Les mécanismes cognitifs en cause seront aussi précisés à l'aide de tests plus spécifiques si besoin (Lussier et Flessas, 2001), notamment pour l'exploration des capacités attentionnelles et exécutives. Les activités de dessin géométrique permettront d’appréhender la latéralité manuelle du sujet, la préhension du crayon et l’aisance graphique mais aussi les habiletés motrices, perceptuelles et de structuration visuelle, les capacités d’anticipation et de planification dans les tâches de constructions graphiques complexes (Rey, 1959) ; (Bender, 1968).

9.3.3.

Examens psychomoteur et neuropsychomoteur

Soppelsa et al. (2004), Vaivre-Douret (2006) indiquent que l’examen psychomoteur est nécessaire pour évaluer les conduites praxiques de l’enfant, les performances graphomotrices et l’écriture (qui permettent d’observer la préhension du crayon, la force de la pression exercée sur celui-ci et la coordination oculo-manuelle), et l’identification de la dominance manuelle (qui se stabilise entre 3 et 6 ans). Des batteries plus spécifiques ont été développées pour mesurer les habiletés praxiques (Hill, 2001) et l’intégration sensorielle (Ayres, 1979).

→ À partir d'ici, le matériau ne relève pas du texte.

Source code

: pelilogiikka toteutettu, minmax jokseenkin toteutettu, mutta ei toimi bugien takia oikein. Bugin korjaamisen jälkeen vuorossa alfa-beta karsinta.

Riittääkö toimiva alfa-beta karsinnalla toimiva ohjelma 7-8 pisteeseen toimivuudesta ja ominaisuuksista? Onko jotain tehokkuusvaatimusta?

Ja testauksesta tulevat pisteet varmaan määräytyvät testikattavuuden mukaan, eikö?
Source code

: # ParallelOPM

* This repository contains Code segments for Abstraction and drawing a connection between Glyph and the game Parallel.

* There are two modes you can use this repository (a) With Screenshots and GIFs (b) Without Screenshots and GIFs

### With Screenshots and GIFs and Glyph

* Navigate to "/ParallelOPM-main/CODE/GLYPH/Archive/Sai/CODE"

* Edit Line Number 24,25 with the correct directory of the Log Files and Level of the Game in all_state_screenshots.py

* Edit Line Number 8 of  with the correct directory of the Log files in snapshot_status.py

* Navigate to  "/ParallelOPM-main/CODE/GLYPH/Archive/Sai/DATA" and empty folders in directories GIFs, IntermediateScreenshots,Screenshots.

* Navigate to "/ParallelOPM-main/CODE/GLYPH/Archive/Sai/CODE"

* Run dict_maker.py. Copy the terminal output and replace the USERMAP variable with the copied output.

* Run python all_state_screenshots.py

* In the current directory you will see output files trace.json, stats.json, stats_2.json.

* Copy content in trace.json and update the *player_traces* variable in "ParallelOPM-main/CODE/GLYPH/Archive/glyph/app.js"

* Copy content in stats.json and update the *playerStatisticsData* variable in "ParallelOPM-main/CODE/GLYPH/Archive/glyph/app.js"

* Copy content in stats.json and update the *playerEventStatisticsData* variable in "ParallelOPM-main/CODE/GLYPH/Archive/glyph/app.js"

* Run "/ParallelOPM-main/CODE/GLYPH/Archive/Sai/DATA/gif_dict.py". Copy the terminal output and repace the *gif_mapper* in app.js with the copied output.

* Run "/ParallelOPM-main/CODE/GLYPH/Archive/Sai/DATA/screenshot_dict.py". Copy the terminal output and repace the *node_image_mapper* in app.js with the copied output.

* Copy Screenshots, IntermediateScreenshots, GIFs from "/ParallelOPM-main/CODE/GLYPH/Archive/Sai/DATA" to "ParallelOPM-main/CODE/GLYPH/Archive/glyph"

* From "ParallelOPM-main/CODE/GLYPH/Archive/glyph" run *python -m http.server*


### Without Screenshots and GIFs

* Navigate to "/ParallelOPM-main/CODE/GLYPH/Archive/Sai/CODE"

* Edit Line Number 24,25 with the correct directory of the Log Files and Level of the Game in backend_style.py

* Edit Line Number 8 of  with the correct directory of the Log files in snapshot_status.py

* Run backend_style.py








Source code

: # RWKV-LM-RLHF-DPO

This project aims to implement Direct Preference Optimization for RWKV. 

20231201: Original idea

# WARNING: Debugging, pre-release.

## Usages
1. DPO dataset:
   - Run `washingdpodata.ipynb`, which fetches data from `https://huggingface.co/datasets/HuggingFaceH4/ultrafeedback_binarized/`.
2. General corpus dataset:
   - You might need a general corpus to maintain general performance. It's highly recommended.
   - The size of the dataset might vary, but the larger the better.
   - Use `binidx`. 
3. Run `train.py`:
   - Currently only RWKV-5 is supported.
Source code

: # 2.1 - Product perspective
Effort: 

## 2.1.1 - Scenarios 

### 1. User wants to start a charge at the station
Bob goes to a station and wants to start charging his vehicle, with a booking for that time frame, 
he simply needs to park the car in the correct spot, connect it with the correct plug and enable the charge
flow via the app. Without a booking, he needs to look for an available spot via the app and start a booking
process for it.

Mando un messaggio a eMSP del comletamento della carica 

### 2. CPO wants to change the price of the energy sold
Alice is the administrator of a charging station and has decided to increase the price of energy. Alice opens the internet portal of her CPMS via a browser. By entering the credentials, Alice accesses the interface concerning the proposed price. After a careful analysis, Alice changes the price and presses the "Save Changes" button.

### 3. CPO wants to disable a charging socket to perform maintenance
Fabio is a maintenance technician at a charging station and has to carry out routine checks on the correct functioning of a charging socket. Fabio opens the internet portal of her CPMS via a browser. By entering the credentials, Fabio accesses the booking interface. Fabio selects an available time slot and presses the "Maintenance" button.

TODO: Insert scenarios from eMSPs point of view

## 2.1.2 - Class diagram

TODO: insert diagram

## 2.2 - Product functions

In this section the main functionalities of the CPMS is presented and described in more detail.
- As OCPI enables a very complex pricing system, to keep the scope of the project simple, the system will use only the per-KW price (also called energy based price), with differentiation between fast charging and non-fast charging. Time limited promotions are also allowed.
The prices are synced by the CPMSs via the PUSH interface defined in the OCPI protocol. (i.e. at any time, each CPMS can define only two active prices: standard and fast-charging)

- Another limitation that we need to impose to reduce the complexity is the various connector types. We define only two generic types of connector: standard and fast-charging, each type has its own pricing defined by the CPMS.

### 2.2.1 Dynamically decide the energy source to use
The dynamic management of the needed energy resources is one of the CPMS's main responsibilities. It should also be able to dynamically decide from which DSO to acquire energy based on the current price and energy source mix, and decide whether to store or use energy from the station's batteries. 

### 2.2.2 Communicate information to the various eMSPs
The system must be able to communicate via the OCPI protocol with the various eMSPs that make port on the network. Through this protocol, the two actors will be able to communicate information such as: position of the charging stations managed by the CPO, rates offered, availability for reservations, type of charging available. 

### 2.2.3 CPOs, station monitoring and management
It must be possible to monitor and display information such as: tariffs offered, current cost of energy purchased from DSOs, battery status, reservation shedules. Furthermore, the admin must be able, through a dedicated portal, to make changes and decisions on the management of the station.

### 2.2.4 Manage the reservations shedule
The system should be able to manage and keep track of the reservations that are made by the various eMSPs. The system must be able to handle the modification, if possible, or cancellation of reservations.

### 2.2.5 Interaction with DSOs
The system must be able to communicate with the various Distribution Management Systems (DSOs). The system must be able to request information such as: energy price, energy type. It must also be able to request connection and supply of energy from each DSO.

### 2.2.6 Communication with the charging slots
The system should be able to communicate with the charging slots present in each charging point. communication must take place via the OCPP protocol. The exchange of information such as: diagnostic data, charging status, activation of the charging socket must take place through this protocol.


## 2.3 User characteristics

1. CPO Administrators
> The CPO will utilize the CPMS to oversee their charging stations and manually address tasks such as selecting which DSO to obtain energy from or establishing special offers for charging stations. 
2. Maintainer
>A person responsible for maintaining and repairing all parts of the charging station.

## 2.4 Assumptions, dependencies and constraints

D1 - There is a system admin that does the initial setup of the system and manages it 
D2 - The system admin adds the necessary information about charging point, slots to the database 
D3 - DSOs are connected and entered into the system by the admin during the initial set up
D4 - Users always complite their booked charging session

Cependant, il faut noter qu’un résultat isolé (le seul score d’un test) n’entraîne pas nécessairement une compréhension approfondie des processus utilisés par l’enfant que seuls l’observation minutieuse et le questionnement de l’enfant permettent.

9.3.4.

Autres examens

Les troubles sensoriels sont à éliminer dans une première phase de diagnostic.

L’examen orthophonique en fonction de la présence de troubles du langage oral ou écrit est nécessaire afin de préciser les difficultés et les champs sur lesquels on pourra s’appuyer notamment pour les rééducations.

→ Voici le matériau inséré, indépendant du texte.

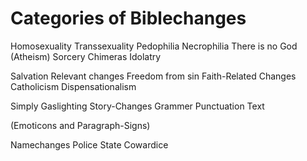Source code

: # Categories of Biblechanges

Homosexuality
Transsexuality
Pedophilia
Necrophilia
There is no God (Atheism)
Sorcery
Chimeras
Idolatry

Salvation Relevant changes
Freedom from sin
Faith-Related Changes
Catholicism
Dispensationalism

Simply Gaslighting
Story-Changes
Grammer
Punctuation
Text

(Emoticons and Paragraph-Signs)

Namechanges
Police State
Cowardice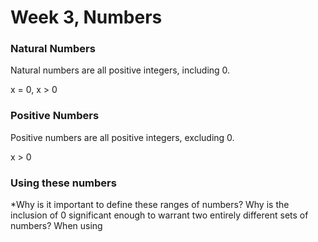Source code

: # Week 3, Numbers

### Natural Numbers
Natural numbers are all positive integers, including 0.

  x = 0, x > 0

### Positive Numbers
Positive numbers are all positive integers, excluding 0.

  x > 0

### Using these numbers
*Why is it important to define these ranges of numbers? Why is the inclusion of 0 significant enough to warrant two entirely different sets of numbers?
When using
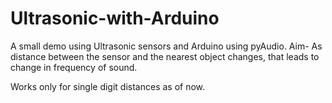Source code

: # Ultrasonic-with-Arduino
A small demo using Ultrasonic sensors and Arduino using pyAudio.
Aim- As distance between the sensor and the nearest object changes, that leads to change in frequency of sound.

Works only for single digit distances as of now.
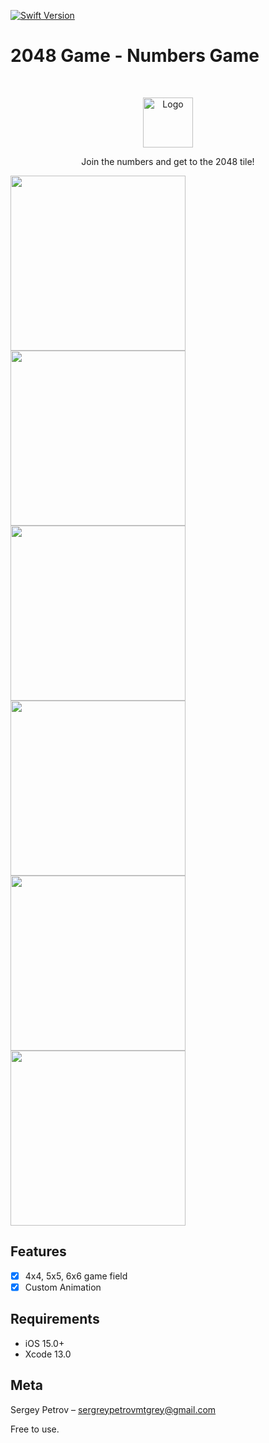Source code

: [![Swift Version][swift-image]][swift-url]

# 2048 Game - Numbers Game
<br />
<p align="center">
  <a href="https://github.com/Mutagrey/2048Game/blob/main/Icon.jpeg">
    <img src="Icon.jpeg" alt="Logo" width="80" height="80">
  </a>
  <p align="center">
        Join the numbers and get to the 2048 tile!
  </p>
</p>

<p align="row">
<img src= "https://github.com/Mutagrey/2048Game/blob/main/screen1.png" width="280" >
<img src= "https://github.com/Mutagrey/2048Game/blob/main/screen2.png" width="280" >
<img src= "https://github.com/Mutagrey/2048Game/blob/main/screen3.png" width="280" >
<img src= "https://github.com/Mutagrey/2048Game/blob/main/screen4.png" width="280" >
<img src= "https://github.com/Mutagrey/2048Game/blob/main/screen5.png" width="280" >
<img src= "https://github.com/Mutagrey/2048Game/blob/main/screen6.png" width="280" >
</p>

## Features

- [x] 4x4, 5x5, 6x6 game field
- [x] Custom Animation

## Requirements

- iOS 15.0+
- Xcode 13.0

## Meta

Sergey Petrov  – sergreypetrovmtgrey@gmail.com

Free to use.

[swift-image]:https://img.shields.io/badge/swift-5.7-orange.svg
[swift-url]: https://swift.org/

L’examen ophtalmologique est souvent normal alors que l’examen orthoptique met souvent en évidence des troubles de la convergence ou de la divergence.

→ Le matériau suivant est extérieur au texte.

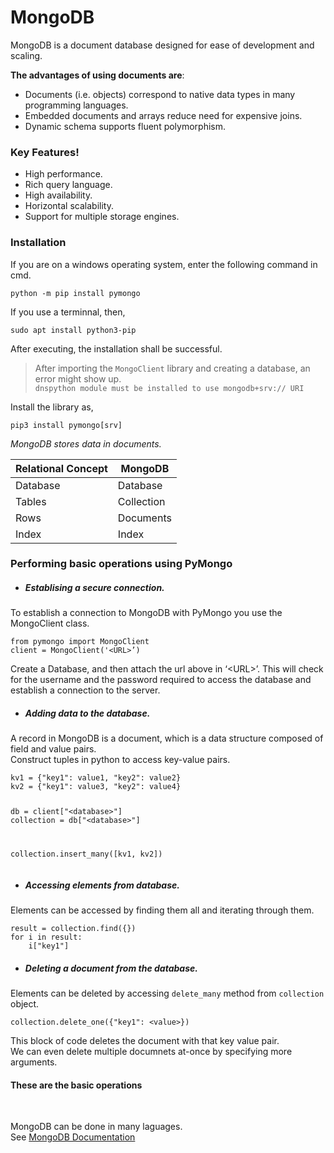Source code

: <h1 class="code-line" data-line-start=0 data-line-end=1 ><a id="MongoDB_0"></a>MongoDB</h1>
<p class="has-line-data" data-line-start="3" data-line-end="4">MongoDB is a document database designed for ease of development and scaling.</p>
<p class="has-line-data" data-line-start="5" data-line-end="6"><strong>The advantages of using documents are</strong>:</p>
<ul>
<li class="has-line-data" data-line-start="6" data-line-end="7">Documents (i.e. objects) correspond to native data types in many programming languages.</li>
<li class="has-line-data" data-line-start="7" data-line-end="8">Embedded documents and arrays reduce need for expensive joins.</li>
<li class="has-line-data" data-line-start="8" data-line-end="10">Dynamic schema supports fluent polymorphism.</li>
</ul>
<h3 class="code-line" data-line-start=10 data-line-end=11 ><a id="Key_Features_10"></a>Key Features!</h3>
<ul>
<li class="has-line-data" data-line-start="12" data-line-end="13">High performance.</li>
<li class="has-line-data" data-line-start="13" data-line-end="14">Rich query language.</li>
<li class="has-line-data" data-line-start="14" data-line-end="15">High availability.</li>
<li class="has-line-data" data-line-start="15" data-line-end="16">Horizontal scalability.</li>
<li class="has-line-data" data-line-start="16" data-line-end="18">Support for multiple storage engines.</li>
</ul>
<h3 class="code-line" data-line-start=18 data-line-end=19 ><a id="Installation_18"></a>Installation</h3>
<p class="has-line-data" data-line-start="20" data-line-end="21">If you are on a windows operating system, enter the following command in cmd.</p>
<pre><code class="has-line-data" data-line-start="22" data-line-end="24" class="language-python">python -m pip install pymongo
</code></pre>
<p class="has-line-data" data-line-start="25" data-line-end="26">If you use a terminnal, then,</p>
<pre><code class="has-line-data" data-line-start="27" data-line-end="29" class="language-python">sudo apt install python3-pip
</code></pre>
<p class="has-line-data" data-line-start="29" data-line-end="30">After executing, the installation shall be successful.</p>
<blockquote>
<p class="has-line-data" data-line-start="31" data-line-end="33">After importing the <code>MongoClient</code> library and creating a database, an error might show up.<br>
<code>dnspython module must be installed to use mongodb+srv:// URI</code></p>
</blockquote>
<p class="has-line-data" data-line-start="34" data-line-end="35">Install the library as,</p>
<pre><code class="has-line-data" data-line-start="36" data-line-end="38" class="language-python">pip3 install pymongo[srv]
</code></pre>
<p class="has-line-data" data-line-start="0" data-line-end="1"><em>MongoDB stores data in documents.</em></p>
<table class="table table-striped table-bordered">
<thead>
<tr>
<th>Relational Concept</th>
<th>MongoDB</th>
</tr>
</thead>
<tbody>
<tr>
<td>Database</td>
<td>Database</td>
</tr>
<tr>
<td>Tables</td>
<td>Collection</td>
</tr>
<tr>
<td>Rows</td>
<td>Documents</td>
</tr>
<tr>
<td>Index</td>
<td>Index</td>
</tr>
</tbody>
</table>
<h3 class="code-line" data-line-start=9 data-line-end=10 ><a id="Performing_basic_operations_using_PyMongo_9"></a>Performing basic operations using PyMongo</h3>
<ul>
<li class="has-line-data" data-line-start="11" data-line-end="12">
<h5 class="code-line" data-line-start=11 data-line-end=12 ><a id="Establising_a_secure_connection_11"></a>Establising a secure connection.</h5>
</li>
</ul>
<p class="has-line-data" data-line-start="12" data-line-end="13">To establish a connection to MongoDB with PyMongo you use the MongoClient class.</p>
<pre><code class="has-line-data" data-line-start="15" data-line-end="18" class="language-python">from pymongo import MongoClient
client = MongoClient('&lt;URL&gt;’)
</code></pre>
<p class="has-line-data" data-line-start="19" data-line-end="20">Create a Database, and then attach the url above in ‘&lt;URL&gt;’. This will check for the username and the password required to access the database and establish a connection to the server.</p>
<ul>
<li class="has-line-data" data-line-start="21" data-line-end="22">
<h5 class="code-line" data-line-start=21 data-line-end=22 ><a id="Adding_data_to_the_database_21"></a>Adding data to the database.</h5>
</li>
</ul>
<p class="has-line-data" data-line-start="22" data-line-end="24">A record in MongoDB is a document, which is a data structure composed of field and value pairs.<br>
Construct tuples in python to access key-value pairs.</p>
<pre><code class="has-line-data" data-line-start="26" data-line-end="34" class="language-python">kv1 = {<span class="hljs-string">"key1"</span>: value1, <span class="hljs-string">"key2"</span>: value2}
kv2 = {<span class="hljs-string">"key1"</span>: value3, <span class="hljs-string">"key2"</span>: value4}

db = client[<span class="hljs-string">"&lt;database&gt;"</span>]
collection = db[<span class="hljs-string">"&lt;database&gt;"</span>]

collection.insert_many([kv1, kv2])
</code></pre>
<ul>
<li class="has-line-data" data-line-start="35" data-line-end="36">
<h5 class="code-line" data-line-start=35 data-line-end=36 ><a id="Accessing_elements_from_database_35"></a>Accessing elements from database.</h5>
</li>
</ul>
<p class="has-line-data" data-line-start="36" data-line-end="37">Elements can be accessed by finding them all and iterating through them.</p>
<pre><code class="has-line-data" data-line-start="39" data-line-end="44" class="language-python">result = collection.find({})
for i in result:
    i["key1"]
</code></pre>
<ul>
<li class="has-line-data" data-line-start="45" data-line-end="46">
<h5 class="code-line" data-line-start=45 data-line-end=46 ><a id="Deleting_a_document_from_the_database_45"></a>Deleting a document from the database.</h5>
</li>
</ul>
<p class="has-line-data" data-line-start="46" data-line-end="47">Elements can be deleted by accessing <code>delete_many</code> method from <code>collection</code> object.</p>
<pre><code class="has-line-data" data-line-start="49" data-line-end="51" class="language-python">collection.delete_one({<span class="hljs-string">"key1"</span>: &lt;value&gt;})
</code></pre>
<p class="has-line-data" data-line-start="52" data-line-end="54">This block of code deletes the document with that key value pair.<br>
We can even delete multiple documnets at-once by specifying more arguments.</p>
<h4 class="code-line" data-line-start=55 data-line-end=56 ><a id="These_are_the_basic_operations_55"></a>These are the basic operations</h4>
<br>
<p class="has-line-data" data-line-start="57" data-line-end="59">MongoDB can be done in many laguages.<br>
See <a href="https://docs.mongodb.com/manual/">MongoDB Documentation</a></p>
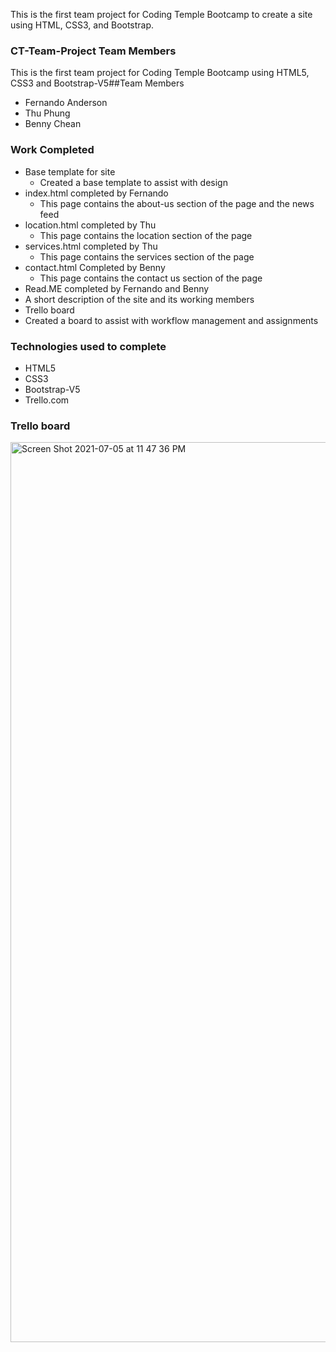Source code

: This is the first team project for Coding Temple Bootcamp to create a site using HTML, CSS3, and Bootstrap.
### CT-Team-Project Team Members
This is the first team project for Coding Temple Bootcamp using HTML5, CSS3 and Bootstrap-V5##Team Members
- Fernando Anderson
- Thu Phung
- Benny Chean
### Work Completed
- Base template for site
  - Created a base template to assist with design
- index.html completed by Fernando
  - This page contains the about-us section of the page and the news feed
- location.html completed by Thu
  - This page contains the location section of the page
- services.html completed by Thu
  - This page contains the services section of the page
- contact.html Completed by Benny
  - This page contains the contact us section of the page
 - Read.ME completed by Fernando and Benny
  - A short description of the site and its working members
 - Trello board
  - Created a board to assist with workflow management and assignments
### Technologies used to complete
- HTML5
- CSS3
- Bootstrap-V5
- Trello.com
### Trello board
<img width="1440" alt="Screen Shot 2021-07-05 at 11 47 36 PM" src="https://user-images.githubusercontent.com/86483561/124539610-d1180f00-ddeb-11eb-8a02-bace6f2fd599.png">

Vaivre-Douret (2007) note que l’examen neurovisuel est rarement pratiqué mais qu’il présenterait un intérêt dans la mesure où il pourrait révéler des anomalies des potentiels évoqués visuels et des troubles de l’oculomotricité (troubles de la poursuite oculaire horizontale et verticale, allures saccadées).

L’utilisation de tests normatifs en ergothérapie peut permettre d’évaluer les habiletés de base (élimination des problèmes de tonus, de force, de rapidité,…) sur lesquelles le développement praxique ultérieur repose.

En fonction de l’état psychoaffectif, un bilan de personnalité (test projectif) est parfois souhaitable afin de mieux orienter la prise en charge psychothérapique éventuelle.

Les symptômes de la dyspraxie développementale sont fortement dépendants de l’âge de l’enfant et les outils d’évaluation sont par conséquents variés. L’évaluation, surtout chez les plus petits, doit s’effectuer de préférence par une équipe multidisciplinaire qui détermine l’ampleur et la sévérité du trouble moteur.

Lorsque les troubles coexistent, il est nécessaire d’identifier la sévérité du trouble praxique (en termes de retard psychomoteur ou d’âge mental) pour le comparer à d’autres sphères cognitives mieux préservées même si celles-ci paraissent atteintes.